Create a stored procedure that uses Snowflake’s AI_PARSE_DOCUMENT function to extract text from documents.
CREATE OR REPLACE PROCEDURE AI_OCR_FROM_STAGE_SP(FILE_PATH STRING)
RETURNS STRING
LANGUAGE JAVASCRIPT
EXECUTE AS OWNER
AS
$$
  var sql = `
    SELECT TO_VARCHAR(
      AI_PARSE_DOCUMENT(
        TO_FILE('@YOUR_DATABASE.YOUR_SCHEMA.DOCUMENT_STAGE', ?),
        OBJECT_CONSTRUCT('mode', 'OCR')
      )
    ) AS response
  `;
  var stmt = snowflake.createStatement({
    sqlText: sql,
    binds: [FILE_PATH]
  });
  var rs = stmt.execute();
  if (rs.next()) {
    return rs.getColumnValue(1); // response
  } else {
    return null;
  }
$$;
  • FILE_PATH: Takes the relative path of the file within the stage
  • TO_FILE(): References the file in the Snowflake stage
  • AI_PARSE_DOCUMENT(): Snowflake’s AI function that processes the document
  • mode: 'OCR': Specifies OCR mode for text extraction
  • Returns: JSON string with extracted content and metadata
The response structure looks like this:
{
  "content": "Extracted text content from the document...",
  "metadata": {
    "pageCount": 1
  }
}

Step 3: Create Snowflake View from Stage

Create a Snowflake view that provides access to your stage files with metadata.
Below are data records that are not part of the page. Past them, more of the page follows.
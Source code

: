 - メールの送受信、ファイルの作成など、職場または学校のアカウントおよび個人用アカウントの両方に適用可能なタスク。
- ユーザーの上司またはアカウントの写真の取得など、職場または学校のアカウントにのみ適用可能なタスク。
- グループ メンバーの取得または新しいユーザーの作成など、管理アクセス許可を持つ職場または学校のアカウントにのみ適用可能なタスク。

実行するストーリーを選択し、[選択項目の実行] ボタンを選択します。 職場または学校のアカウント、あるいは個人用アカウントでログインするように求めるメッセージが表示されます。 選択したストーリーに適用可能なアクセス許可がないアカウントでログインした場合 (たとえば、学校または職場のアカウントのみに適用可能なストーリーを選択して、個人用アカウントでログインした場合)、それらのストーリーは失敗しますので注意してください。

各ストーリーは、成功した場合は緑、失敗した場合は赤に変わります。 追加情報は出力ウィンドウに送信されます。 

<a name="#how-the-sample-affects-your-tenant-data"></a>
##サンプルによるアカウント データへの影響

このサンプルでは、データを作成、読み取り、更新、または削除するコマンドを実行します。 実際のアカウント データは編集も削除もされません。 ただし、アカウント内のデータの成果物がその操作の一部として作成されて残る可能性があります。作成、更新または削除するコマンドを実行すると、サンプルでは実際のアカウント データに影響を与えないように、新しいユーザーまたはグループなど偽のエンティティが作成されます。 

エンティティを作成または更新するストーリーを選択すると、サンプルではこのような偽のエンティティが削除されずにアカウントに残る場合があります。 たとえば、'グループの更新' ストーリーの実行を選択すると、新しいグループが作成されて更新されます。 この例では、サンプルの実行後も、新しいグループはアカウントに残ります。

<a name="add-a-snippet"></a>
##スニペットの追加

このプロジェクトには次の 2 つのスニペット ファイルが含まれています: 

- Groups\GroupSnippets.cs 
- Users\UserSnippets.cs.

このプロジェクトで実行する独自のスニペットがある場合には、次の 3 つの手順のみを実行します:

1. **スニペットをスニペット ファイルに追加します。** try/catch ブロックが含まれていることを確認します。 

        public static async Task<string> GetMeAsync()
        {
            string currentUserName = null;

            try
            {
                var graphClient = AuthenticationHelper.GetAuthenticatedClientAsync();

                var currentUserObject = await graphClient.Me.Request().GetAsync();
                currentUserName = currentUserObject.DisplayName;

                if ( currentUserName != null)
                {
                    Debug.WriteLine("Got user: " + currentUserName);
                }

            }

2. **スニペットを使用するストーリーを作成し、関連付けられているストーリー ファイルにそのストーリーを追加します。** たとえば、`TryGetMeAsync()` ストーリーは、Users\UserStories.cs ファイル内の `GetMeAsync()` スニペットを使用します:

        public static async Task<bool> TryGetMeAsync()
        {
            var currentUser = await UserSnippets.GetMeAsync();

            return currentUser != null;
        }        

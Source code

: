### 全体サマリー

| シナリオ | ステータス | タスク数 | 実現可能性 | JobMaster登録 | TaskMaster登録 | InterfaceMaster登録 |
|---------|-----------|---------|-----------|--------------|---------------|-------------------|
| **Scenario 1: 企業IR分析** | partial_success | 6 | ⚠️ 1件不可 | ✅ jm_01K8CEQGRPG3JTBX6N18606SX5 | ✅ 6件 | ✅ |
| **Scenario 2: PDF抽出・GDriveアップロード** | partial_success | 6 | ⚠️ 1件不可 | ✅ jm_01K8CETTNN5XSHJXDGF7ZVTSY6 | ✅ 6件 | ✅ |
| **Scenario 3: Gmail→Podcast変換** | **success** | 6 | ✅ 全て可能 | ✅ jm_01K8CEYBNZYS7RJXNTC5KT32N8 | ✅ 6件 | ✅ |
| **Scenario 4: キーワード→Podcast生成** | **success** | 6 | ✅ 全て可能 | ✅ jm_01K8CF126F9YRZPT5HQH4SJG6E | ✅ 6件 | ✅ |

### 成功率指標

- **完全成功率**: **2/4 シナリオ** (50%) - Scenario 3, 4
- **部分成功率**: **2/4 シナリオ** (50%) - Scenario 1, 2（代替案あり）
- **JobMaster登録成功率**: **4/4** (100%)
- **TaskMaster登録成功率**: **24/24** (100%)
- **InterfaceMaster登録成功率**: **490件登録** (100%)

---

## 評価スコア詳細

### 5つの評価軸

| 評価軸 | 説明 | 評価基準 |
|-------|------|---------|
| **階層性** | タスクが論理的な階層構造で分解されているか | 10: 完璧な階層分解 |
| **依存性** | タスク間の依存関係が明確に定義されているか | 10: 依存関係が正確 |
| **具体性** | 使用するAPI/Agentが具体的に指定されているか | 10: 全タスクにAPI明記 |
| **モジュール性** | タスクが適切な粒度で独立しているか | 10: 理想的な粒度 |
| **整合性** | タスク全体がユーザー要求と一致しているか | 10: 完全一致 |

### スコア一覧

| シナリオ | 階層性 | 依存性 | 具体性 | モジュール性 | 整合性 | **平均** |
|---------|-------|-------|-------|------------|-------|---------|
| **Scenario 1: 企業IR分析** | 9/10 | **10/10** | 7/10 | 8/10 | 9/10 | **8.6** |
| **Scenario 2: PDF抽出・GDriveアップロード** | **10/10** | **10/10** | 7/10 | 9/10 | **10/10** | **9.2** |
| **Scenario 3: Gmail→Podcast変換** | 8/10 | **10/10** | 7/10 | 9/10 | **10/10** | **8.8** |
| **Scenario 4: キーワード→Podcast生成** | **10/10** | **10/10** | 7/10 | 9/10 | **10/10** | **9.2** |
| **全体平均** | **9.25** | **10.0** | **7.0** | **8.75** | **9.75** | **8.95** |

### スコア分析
Execute this SQL in your Snowflake environment:
CREATE OR REPLACE VIEW DOCUMENT_STAGE_VIEW AS 
SELECT RELATIVE_PATH,
       SIZE,
       LAST_MODIFIED,
       MD5
FROM DIRECTORY(@DOCUMENT_STAGE);
  • RELATIVE_PATH: File path within the stage (used to identify files for OCR processing)
  • SIZE: File size in bytes
  • LAST_MODIFIED: Timestamp of last file modification
  • MD5: File hash for integrity checking
Before building your automation, import the stored procedure into Elementum through CloudLink to make it available for use.
  1. Navigate to your CloudLink connection settings
  2. Click on “Functions”
  3. Select the database and schema where your stored procedure is located
  4. Find your AI_OCR_FROM_STAGE_SP stored procedure in the list
  5. Optionally rename it for easier identification in automations
  6. Click “Save” to make it available for use in automations
Once saved, the stored procedure will appear in the Run Function action dropdown when building automations.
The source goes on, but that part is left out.